[WORK ITEM] Copy every line below that has the word "cdots" in it.

[DATA RECORDS]
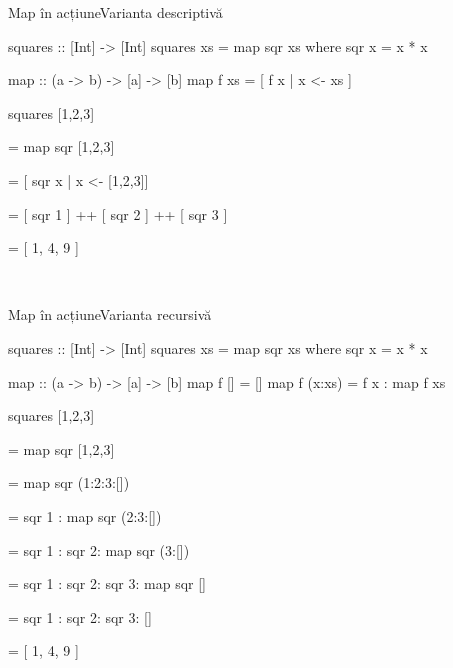 \documentclass[xcolor=pdftex,romanian,colorlinks]{beamer}
\begin{document}
\begin{frame}[fragile]{Map în acțiune}{Varianta descriptivă}
\begin{minipage}{.49\columnwidth}%
\begin{asciihs}
squares :: [Int] -> [Int]
squares xs = map sqr xs
  where sqr x = x * x
\end{asciihs}
\end{minipage}
\begin{minipage}{.49\columnwidth}
\begin{asciihs}
map :: (a -> b) -> [a] -> [b]
map f xs = [ f x | x <- xs ]
\end{asciihs}
\end{minipage}

\vfill
squares [1,2,3]

\medskip
= map sqr [1,2,3]

\medskip
{}
= [ sqr x | x <- [1,2,3]]

\medskip
{}
= [ sqr 1 ] ++ [ sqr 2 ] ++ [ sqr 3 ]

\medskip
= [ 1, 4, 9 ]

\vfill\
\end{frame}


\begin{frame}[fragile]{Map în acțiune}{Varianta recursivă}
\begin{minipage}{.49\columnwidth}%
\begin{asciihs}
squares :: [Int] -> [Int]
squares xs = map sqr xs
  where sqr x = x * x
\end{asciihs}
\end{minipage}
\begin{minipage}{.49\columnwidth}
\begin{asciihs}
map :: (a -> b) -> [a] -> [b]
map f []     = []
map f (x:xs) = f x : map f xs
\end{asciihs}
\end{minipage}

\vfill
squares [1,2,3]

\medskip
= map sqr [1,2,3]

\medskip
= map sqr (1:2:3:[])

\medskip
{}
= sqr 1 : map sqr (2:3:[])

\medskip
{}
= sqr 1 : sqr 2: map sqr (3:[])

\medskip
= sqr 1 : sqr 2: sqr 3: map sqr []

\medskip
= sqr 1 : sqr 2: sqr 3: []

\medskip
= [ 1, 4, 9 ]

\vfill\
\end{frame}
\end{document}
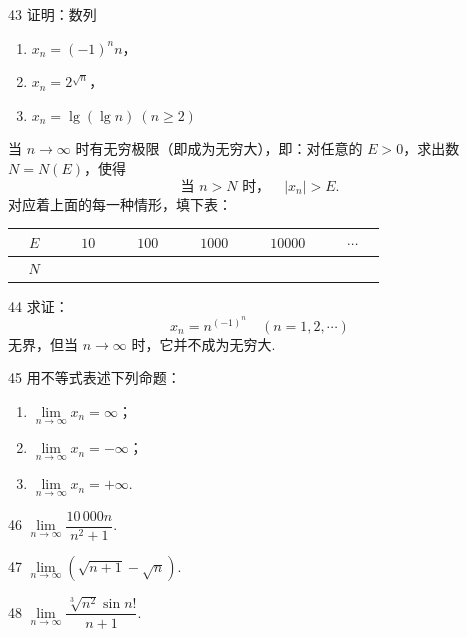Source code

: \begin{prob}[L]{43}
证明：数列
\begin{enumerate}[label=(\alph*), itemsep=2pt, topsep=3pt]
\item $x_n = (-1)^n n$，
\item $x_n = 2^{\sqrt{n}}$，
\item $x_n = \lg(\lg n)\ (n \geqslant 2)$
\end{enumerate}
当 $n \to \infty$ 时有无穷极限（即成为无穷大），即：对任意的 $E > 0$，求出数 $N = N(E)$，使得
\[
\text{当 } n > N \text{ 时，} \quad |x_n| > E.
\]
对应着上面的每一种情形，填下表：
\begin{center}
\begin{tabular}{c|c|c|c|c|c}
\hline
$\quad E \quad$ & $\quad 10 \quad$ & $\quad 100 \quad$ & $\quad 1000 \quad$ & $\quad 10000 \quad$ & $\quad \cdots \quad$ \\
\hline
$N$ & & & & & \\
\hline
\end{tabular}
\end{center}
\end{prob}

\begin{prob}[M]{44}
求证：
\[
x_n = n^{(-1)^n} \quad (n=1,2,\cdots)
\]
无界，但当 $n \to \infty$ 时，它并不成为无穷大.
\end{prob}

\begin{prob}[L]{45}
用不等式表述下列命题：
\begin{enumerate}[label=(\alph*), itemsep=2pt, topsep=3pt]
\item $\lim\limits_{n\to\infty} x_n = \infty$；
\item $\lim\limits_{n\to\infty} x_n = -\infty$；
\item $\lim\limits_{n\to\infty} x_n = +\infty$.
\end{enumerate}
\end{prob}


\begin{prob}[S]{46}
$\lim\limits_{n\to\infty} \dfrac{10\,000n}{n^2+1}$.
\end{prob}

\begin{prob}[S]{47}
$\lim\limits_{n\to\infty} (\sqrt{n+1} - \sqrt{n})$.
\end{prob}

\begin{prob}[S]{48}
$\lim\limits_{n\to\infty} \dfrac{\sqrt[3]{n^2}\sin n!}{n+1}$.
\end{prob}


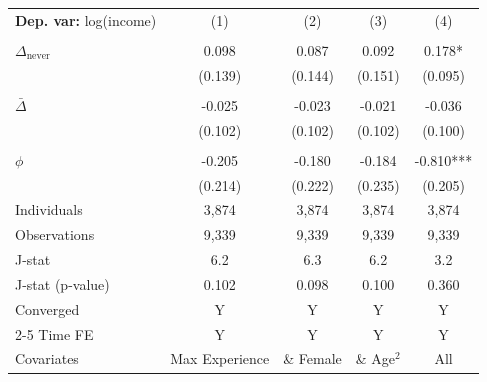 \begin{tabular}{l cccc} \toprule  \textbf{Dep. var:}  log(income) 
                    &\multicolumn{1}{c}{(1)}   &\multicolumn{1}{c}{(2)}   &\multicolumn{1}{c}{(3)}   &\multicolumn{1}{c}{(4)}   \\
                    &               &               &               &               \\
\addlinespace
$\Delta_{\text{never}}$&       0.098   &       0.087   &       0.092   &       0.178*  \\
                    &     (0.139)   &     (0.144)   &     (0.151)   &     (0.095)   \\
                    &               &               &               &               \\
\addlinespace
$\bar{\Delta}$      &      -0.025   &      -0.023   &      -0.021   &      -0.036   \\
                    &     (0.102)   &     (0.102)   &     (0.102)   &     (0.100)   \\
                    &               &               &               &               \\
\addlinespace
$\phi$              &      -0.205   &      -0.180   &      -0.184   &      -0.810***\\
                    &     (0.214)   &     (0.222)   &     (0.235)   &     (0.205)   \\
\addlinespace
Individuals         &       3,874   &       3,874   &       3,874   &       3,874   \\
Observations        &       9,339   &       9,339   &       9,339   &       9,339   \\
J-stat              &         6.2   &         6.3   &         6.2   &         3.2   \\
J-stat (p-value)    &       0.102   &       0.098   &       0.100   &       0.360   \\
Converged           &           Y   &           Y   &           Y   &           Y   \\
\cmidrule{2-5} Time FE & Y & Y & Y & Y \\ Covariates & Max Experience & \& Female & \& Age$^2$ & All \\ \bottomrule \end{tabular}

[EXERCISE OUTPUT]
$\quad E \quad$ & $\quad 10 \quad$ & $\quad 100 \quad$ & $\quad 1000 \quad$ & $\quad 10000 \quad$ & $\quad \cdots \quad$ \\
x_n = n^{(-1)^n} \quad (n=1,2,\cdots)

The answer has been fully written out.